··· EXTRACTED ENTRIES ···

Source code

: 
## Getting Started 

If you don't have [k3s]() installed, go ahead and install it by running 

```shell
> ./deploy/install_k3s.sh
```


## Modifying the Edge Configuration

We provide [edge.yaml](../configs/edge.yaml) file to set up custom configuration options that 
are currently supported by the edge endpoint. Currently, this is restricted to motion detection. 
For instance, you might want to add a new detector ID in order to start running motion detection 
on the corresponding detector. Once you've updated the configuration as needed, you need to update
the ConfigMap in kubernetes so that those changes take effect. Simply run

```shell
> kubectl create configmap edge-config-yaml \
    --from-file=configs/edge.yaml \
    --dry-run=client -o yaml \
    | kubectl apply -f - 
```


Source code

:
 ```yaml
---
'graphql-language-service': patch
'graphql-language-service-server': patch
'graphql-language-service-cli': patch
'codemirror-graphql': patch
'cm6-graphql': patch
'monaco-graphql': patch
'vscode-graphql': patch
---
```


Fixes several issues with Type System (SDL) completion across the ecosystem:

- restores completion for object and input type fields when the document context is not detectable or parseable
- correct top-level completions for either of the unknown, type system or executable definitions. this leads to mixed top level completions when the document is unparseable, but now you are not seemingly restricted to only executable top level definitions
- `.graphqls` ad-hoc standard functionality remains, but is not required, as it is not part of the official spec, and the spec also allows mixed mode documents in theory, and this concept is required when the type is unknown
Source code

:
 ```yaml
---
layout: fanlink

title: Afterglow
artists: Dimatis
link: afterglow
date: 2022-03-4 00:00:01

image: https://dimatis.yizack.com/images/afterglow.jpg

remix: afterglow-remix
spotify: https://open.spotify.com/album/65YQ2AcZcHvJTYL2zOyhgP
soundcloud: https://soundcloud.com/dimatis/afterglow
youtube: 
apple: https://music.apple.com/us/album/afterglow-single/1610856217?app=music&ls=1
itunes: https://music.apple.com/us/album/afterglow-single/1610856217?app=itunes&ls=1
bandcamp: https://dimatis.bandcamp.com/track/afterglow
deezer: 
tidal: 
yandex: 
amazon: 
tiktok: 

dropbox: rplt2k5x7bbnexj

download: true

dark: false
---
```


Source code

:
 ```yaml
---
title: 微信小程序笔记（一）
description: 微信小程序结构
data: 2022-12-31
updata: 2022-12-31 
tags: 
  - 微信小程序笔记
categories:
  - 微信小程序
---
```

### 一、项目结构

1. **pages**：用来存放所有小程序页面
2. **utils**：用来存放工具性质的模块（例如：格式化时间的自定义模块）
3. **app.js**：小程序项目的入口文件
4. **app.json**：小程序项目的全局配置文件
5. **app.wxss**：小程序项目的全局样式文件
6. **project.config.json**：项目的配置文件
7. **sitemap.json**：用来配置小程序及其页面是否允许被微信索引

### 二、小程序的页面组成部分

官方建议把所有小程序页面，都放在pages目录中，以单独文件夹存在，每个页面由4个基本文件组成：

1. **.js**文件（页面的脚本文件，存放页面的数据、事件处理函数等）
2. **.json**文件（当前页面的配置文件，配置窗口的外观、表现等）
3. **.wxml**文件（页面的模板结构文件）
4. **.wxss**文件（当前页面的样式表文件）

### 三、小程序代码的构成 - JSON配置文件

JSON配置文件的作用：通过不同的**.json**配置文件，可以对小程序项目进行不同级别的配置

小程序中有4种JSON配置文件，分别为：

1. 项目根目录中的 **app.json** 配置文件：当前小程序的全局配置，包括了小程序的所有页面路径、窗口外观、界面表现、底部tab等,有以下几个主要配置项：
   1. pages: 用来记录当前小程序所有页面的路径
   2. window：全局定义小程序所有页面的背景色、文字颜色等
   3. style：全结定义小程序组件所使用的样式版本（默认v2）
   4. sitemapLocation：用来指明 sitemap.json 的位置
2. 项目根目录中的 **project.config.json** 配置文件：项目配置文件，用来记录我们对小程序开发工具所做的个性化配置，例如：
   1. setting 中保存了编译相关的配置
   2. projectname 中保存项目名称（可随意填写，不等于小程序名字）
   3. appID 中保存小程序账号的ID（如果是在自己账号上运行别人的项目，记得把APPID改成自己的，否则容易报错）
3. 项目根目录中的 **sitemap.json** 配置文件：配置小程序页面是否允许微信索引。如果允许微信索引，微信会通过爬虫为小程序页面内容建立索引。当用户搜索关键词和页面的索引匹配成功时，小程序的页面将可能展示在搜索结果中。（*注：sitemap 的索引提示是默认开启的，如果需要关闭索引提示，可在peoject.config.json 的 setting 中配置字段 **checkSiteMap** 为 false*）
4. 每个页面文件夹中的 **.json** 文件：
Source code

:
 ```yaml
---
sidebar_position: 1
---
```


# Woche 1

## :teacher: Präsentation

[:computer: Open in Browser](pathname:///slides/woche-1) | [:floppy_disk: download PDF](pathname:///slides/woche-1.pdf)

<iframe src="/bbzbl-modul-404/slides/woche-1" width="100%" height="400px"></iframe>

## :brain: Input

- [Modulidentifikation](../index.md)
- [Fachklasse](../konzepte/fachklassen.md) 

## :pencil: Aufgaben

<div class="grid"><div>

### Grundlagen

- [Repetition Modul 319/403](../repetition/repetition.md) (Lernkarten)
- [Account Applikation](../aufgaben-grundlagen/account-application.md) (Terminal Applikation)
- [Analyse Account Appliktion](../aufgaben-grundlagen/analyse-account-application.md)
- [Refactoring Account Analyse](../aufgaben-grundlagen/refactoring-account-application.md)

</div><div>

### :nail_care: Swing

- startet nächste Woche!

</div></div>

···

• _WORK INSTRUCTION_
Each line of the material should be duplicated exactly, please.

• _ANSWER FOR THIS EXERCISE_
Source code

: 
## Getting Started 

If you don't have [k3s]() installed, go ahead and install it by running 

```shell
> ./deploy/install_k3s.sh
```


## Modifying the Edge Configuration

We provide [edge.yaml](../configs/edge.yaml) file to set up custom configuration options that 
are currently supported by the edge endpoint. Currently, this is restricted to motion detection. 
For instance, you might want to add a new detector ID in order to start running motion detection 
on the corresponding detector. Once you've updated the configuration as needed, you need to update
the ConfigMap in kubernetes so that those changes take effect. Simply run

```shell
> kubectl create configmap edge-config-yaml \
    --from-file=configs/edge.yaml \
    --dry-run=client -o yaml \
    | kubectl apply -f - 
```


Source code

:
 ```yaml
---
'graphql-language-service': patch
'graphql-language-service-server': patch
'graphql-language-service-cli': patch
'codemirror-graphql': patch
'cm6-graphql': patch
'monaco-graphql': patch
'vscode-graphql': patch
---
```


Fixes several issues with Type System (SDL) completion across the ecosystem:

- restores completion for object and input type fields when the document context is not detectable or parseable
- correct top-level completions for either of the unknown, type system or executable definitions. this leads to mixed top level completions when the document is unparseable, but now you are not seemingly restricted to only executable top level definitions
- `.graphqls` ad-hoc standard functionality remains, but is not required, as it is not part of the official spec, and the spec also allows mixed mode documents in theory, and this concept is required when the type is unknown
Source code

:
 ```yaml
---
layout: fanlink

title: Afterglow
artists: Dimatis
link: afterglow
date: 2022-03-4 00:00:01

image: https://dimatis.yizack.com/images/afterglow.jpg

remix: afterglow-remix
spotify: https://open.spotify.com/album/65YQ2AcZcHvJTYL2zOyhgP
soundcloud: https://soundcloud.com/dimatis/afterglow
youtube: 
apple: https://music.apple.com/us/album/afterglow-single/1610856217?app=music&ls=1
itunes: https://music.apple.com/us/album/afterglow-single/1610856217?app=itunes&ls=1
bandcamp: https://dimatis.bandcamp.com/track/afterglow
deezer: 
tidal: 
yandex: 
amazon: 
tiktok: 

dropbox: rplt2k5x7bbnexj

download: true

dark: false
---
```


Source code

:
 ```yaml
---
title: 微信小程序笔记（一）
description: 微信小程序结构
data: 2022-12-31
updata: 2022-12-31 
tags: 
  - 微信小程序笔记
categories:
  - 微信小程序
---
```

### 一、项目结构

1. **pages**：用来存放所有小程序页面
2. **utils**：用来存放工具性质的模块（例如：格式化时间的自定义模块）
3. **app.js**：小程序项目的入口文件
4. **app.json**：小程序项目的全局配置文件
5. **app.wxss**：小程序项目的全局样式文件
6. **project.config.json**：项目的配置文件
7. **sitemap.json**：用来配置小程序及其页面是否允许被微信索引

### 二、小程序的页面组成部分

官方建议把所有小程序页面，都放在pages目录中，以单独文件夹存在，每个页面由4个基本文件组成：

1. **.js**文件（页面的脚本文件，存放页面的数据、事件处理函数等）
2. **.json**文件（当前页面的配置文件，配置窗口的外观、表现等）
3. **.wxml**文件（页面的模板结构文件）
4. **.wxss**文件（当前页面的样式表文件）

### 三、小程序代码的构成 - JSON配置文件

JSON配置文件的作用：通过不同的**.json**配置文件，可以对小程序项目进行不同级别的配置

小程序中有4种JSON配置文件，分别为：

1. 项目根目录中的 **app.json** 配置文件：当前小程序的全局配置，包括了小程序的所有页面路径、窗口外观、界面表现、底部tab等,有以下几个主要配置项：
   1. pages: 用来记录当前小程序所有页面的路径
   2. window：全局定义小程序所有页面的背景色、文字颜色等
   3. style：全结定义小程序组件所使用的样式版本（默认v2）
   4. sitemapLocation：用来指明 sitemap.json 的位置
2. 项目根目录中的 **project.config.json** 配置文件：项目配置文件，用来记录我们对小程序开发工具所做的个性化配置，例如：
   1. setting 中保存了编译相关的配置
   2. projectname 中保存项目名称（可随意填写，不等于小程序名字）
   3. appID 中保存小程序账号的ID（如果是在自己账号上运行别人的项目，记得把APPID改成自己的，否则容易报错）
3. 项目根目录中的 **sitemap.json** 配置文件：配置小程序页面是否允许微信索引。如果允许微信索引，微信会通过爬虫为小程序页面内容建立索引。当用户搜索关键词和页面的索引匹配成功时，小程序的页面将可能展示在搜索结果中。（*注：sitemap 的索引提示是默认开启的，如果需要关闭索引提示，可在peoject.config.json 的 setting 中配置字段 **checkSiteMap** 为 false*）
4. 每个页面文件夹中的 **.json** 文件：
Source code

:
 ```yaml
---
sidebar_position: 1
---
```


# Woche 1

## :teacher: Präsentation

[:computer: Open in Browser](pathname:///slides/woche-1) | [:floppy_disk: download PDF](pathname:///slides/woche-1.pdf)

<iframe src="/bbzbl-modul-404/slides/woche-1" width="100%" height="400px"></iframe>

## :brain: Input

- [Modulidentifikation](../index.md)
- [Fachklasse](../konzepte/fachklassen.md) 

## :pencil: Aufgaben

<div class="grid"><div>

### Grundlagen

- [Repetition Modul 319/403](../repetition/repetition.md) (Lernkarten)
- [Account Applikation](../aufgaben-grundlagen/account-application.md) (Terminal Applikation)
- [Analyse Account Appliktion](../aufgaben-grundlagen/analyse-account-application.md)
- [Refactoring Account Analyse](../aufgaben-grundlagen/refactoring-account-application.md)

</div><div>

### :nail_care: Swing

- startet nächste Woche!

</div></div>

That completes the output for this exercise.